Spark is used as a query engine. This example assumes a local Spark installation. See the Spark Notebooks Example for a more advanced Spark setup.
Starting the Example🔗
Build the Polaris server image if it’s not already present locally:
1./gradlew \ 2 :polaris-server:assemble \ 3 :polaris-server:quarkusAppPartsBuild --rerun \ 4 -Dquarkus.container-image.build=trueStart the docker compose group by running the following command from the root of the repository:
1docker compose -f site/content/guides/minio/docker-compose.yml up
Connecting From Spark🔗
1bin/spark-sql \
2 --packages org.apache.iceberg:iceberg-spark-runtime-3.5_2.12:1.10.1,org.apache.iceberg:iceberg-aws-bundle:1.10.1 \
3 --conf spark.sql.extensions=org.apache.iceberg.spark.extensions.IcebergSparkSessionExtensions \
4 --conf spark.sql.catalog.polaris=org.apache.iceberg.spark.SparkCatalog \
5 --conf spark.sql.catalog.polaris.type=rest \
6 --conf spark.sql.catalog.polaris.uri=http://localhost:8181/api/catalog \
7 --conf spark.sql.catalog.polaris.token-refresh-enabled=false \
8 --conf spark.sql.catalog.polaris.warehouse=quickstart_catalog \
9 --conf spark.sql.catalog.polaris.scope=PRINCIPAL_ROLE:ALL \
10 --conf spark.sql.catalog.polaris.header.X-Iceberg-Access-Delegation=vended-credentials \
11 --conf spark.sql.catalog.polaris.credential=root:s3cr3t \
12 --conf spark.sql.catalog.polaris.client.region=irrelevant
Note: s3cr3t is defined as the password for the root user in the docker-compose.yml file.
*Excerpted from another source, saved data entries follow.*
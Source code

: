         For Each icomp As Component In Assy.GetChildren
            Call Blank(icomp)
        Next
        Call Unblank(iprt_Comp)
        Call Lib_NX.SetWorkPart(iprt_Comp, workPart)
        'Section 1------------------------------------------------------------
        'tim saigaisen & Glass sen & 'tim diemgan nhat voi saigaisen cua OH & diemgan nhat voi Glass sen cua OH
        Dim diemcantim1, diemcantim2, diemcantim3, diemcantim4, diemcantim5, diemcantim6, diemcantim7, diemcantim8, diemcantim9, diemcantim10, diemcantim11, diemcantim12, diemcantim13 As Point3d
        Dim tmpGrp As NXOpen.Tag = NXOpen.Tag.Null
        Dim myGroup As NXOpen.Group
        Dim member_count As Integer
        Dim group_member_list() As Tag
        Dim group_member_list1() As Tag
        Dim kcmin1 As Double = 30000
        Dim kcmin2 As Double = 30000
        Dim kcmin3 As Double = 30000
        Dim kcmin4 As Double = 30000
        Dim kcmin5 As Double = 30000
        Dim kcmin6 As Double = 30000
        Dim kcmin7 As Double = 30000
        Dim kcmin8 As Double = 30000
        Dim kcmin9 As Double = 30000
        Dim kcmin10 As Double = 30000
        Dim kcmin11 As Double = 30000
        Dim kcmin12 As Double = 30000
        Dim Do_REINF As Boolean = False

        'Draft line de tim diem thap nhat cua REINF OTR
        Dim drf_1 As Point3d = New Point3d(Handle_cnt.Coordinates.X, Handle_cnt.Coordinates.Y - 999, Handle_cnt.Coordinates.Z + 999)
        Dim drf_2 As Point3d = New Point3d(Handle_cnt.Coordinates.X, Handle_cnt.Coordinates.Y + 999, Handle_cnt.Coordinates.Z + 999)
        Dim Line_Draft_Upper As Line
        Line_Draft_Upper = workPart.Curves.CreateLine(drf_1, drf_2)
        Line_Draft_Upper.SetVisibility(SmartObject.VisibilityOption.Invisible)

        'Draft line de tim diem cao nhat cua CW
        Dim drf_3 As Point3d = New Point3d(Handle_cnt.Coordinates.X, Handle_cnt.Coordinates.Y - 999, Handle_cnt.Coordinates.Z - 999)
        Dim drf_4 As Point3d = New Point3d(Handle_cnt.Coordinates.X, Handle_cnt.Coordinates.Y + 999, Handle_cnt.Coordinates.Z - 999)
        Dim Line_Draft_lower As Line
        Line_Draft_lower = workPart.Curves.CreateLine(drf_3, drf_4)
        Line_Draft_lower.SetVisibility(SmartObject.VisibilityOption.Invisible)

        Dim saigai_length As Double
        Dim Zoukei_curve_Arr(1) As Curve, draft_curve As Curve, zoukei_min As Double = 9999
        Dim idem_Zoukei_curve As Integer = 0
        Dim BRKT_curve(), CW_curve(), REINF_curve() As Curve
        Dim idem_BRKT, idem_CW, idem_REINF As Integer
Note: The client.region configuration is required for the AWS S3 client to work, but it is not used in this example
since MinIO does not require a specific region.
Running Queries🔗
Run inside the Spark SQL shell:
1USE polaris;
2
3CREATE NAMESPACE ns;
4
5CREATE TABLE ns.t1 AS SELECT 'abc';
6
7SELECT * FROM ns.t1;
8-- abc
MinIO Endpoints🔗
Note that the catalog configuration defined in the docker-compose.yml contains
different endpoints for the Polaris Server and the client (Spark). Specifically,
the client endpoint is http://localhost:9000, but endpointInternal is http://minio:9000.
This is necessary because clients running on localhost do not normally see service
names (such as minio) that are internal to the docker compose environment.